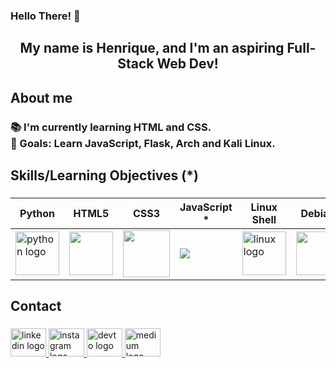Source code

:<h3 align="left">Hello There! 👋</h1>

###

<h2 align="center">My name is Henrique, and I'm an aspiring Full-Stack Web Dev!</h2>

###

<h2 align="left">About me</h2>

###

<h3 align="left">📚 I'm currently learning HTML and CSS.<br>🎯 Goals: Learn JavaScript, Flask, Arch and Kali Linux.<br></h3>

###

<h2 align="left">Skills/Learning Objectives (*)</h2>

###
| Python | HTML5 | CSS3 | JavaScript * | Linux Shell | Debian | Arch * | Kali * | Apache * |
|--------|-------|------|------------|-------|--------|------------|-----------|--------|
<img src="https://skillicons.dev/icons?i=py" height="70" alt="python logo"  />| <img src="https://skillicons.dev/icons?i=html" height="70" /> | <img src="https://skillicons.dev/icons?i=css" height="75"/> | <img src="https://cdn.jsdelivr.net/gh/devicons/devicon@latest/icons/javascript/javascript-original.svg" /> | <img src="https://skillicons.dev/icons?i=linux" height="70" alt="linux logo"  /> | <img src="https://skillicons.dev/icons?i=debian" height="70"/> | <img src="https://skillicons.dev/icons?i=arch" height="70"/> | <img src="https://skillicons.dev/icons?i=kali" height="70"/> | <img src="https://cdn.simpleicons.org/apache/D22128" height="70" alt="apache logo"/> |

###

<h2 align="left">Contact</h2>

###

<div align="left">
  <a href="https://www.linkedin.com/in/queirozz8/" target="_blank">
    <img src="https://raw.githubusercontent.com/maurodesouza/profile-readme-generator/master/src/assets/icons/social/linkedin/default.svg" width="57" height="45" alt="linkedin logo"  />
  </a>
  <a href="https://www.instagram.com/rick.queirozz/" target="_blank">
    <img src="https://raw.githubusercontent.com/maurodesouza/profile-readme-generator/master/src/assets/icons/social/instagram/default.svg" width="57" height="45" alt="instagram logo"  />
  </a>
  <a href="https://dev.to/queirozz" target="_blank">
    <img src="https://raw.githubusercontent.com/maurodesouza/profile-readme-generator/master/src/assets/icons/social/devto/default.svg" width="57" height="45" alt="devto logo"  />
  </a>
  <a href="https://medium.com/@zeccakut" target="_blank">
    <img src="https://raw.githubusercontent.com/maurodesouza/profile-readme-generator/master/src/assets/icons/social/medium/default.svg" width="57" height="45" alt="medium logo"  />
  </a>
</div>

###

* **WHAT TO DO**
For every line above that has "instagram" in it, copy the line.

* **RESULT FOR THIS EXERCISE**
  <a href="https://www.instagram.com/rick.queirozz/" target="_blank">
    <img src="https://raw.githubusercontent.com/maurodesouza/profile-readme-generator/master/src/assets/icons/social/instagram/default.svg" width="57" height="45" alt="instagram logo"  />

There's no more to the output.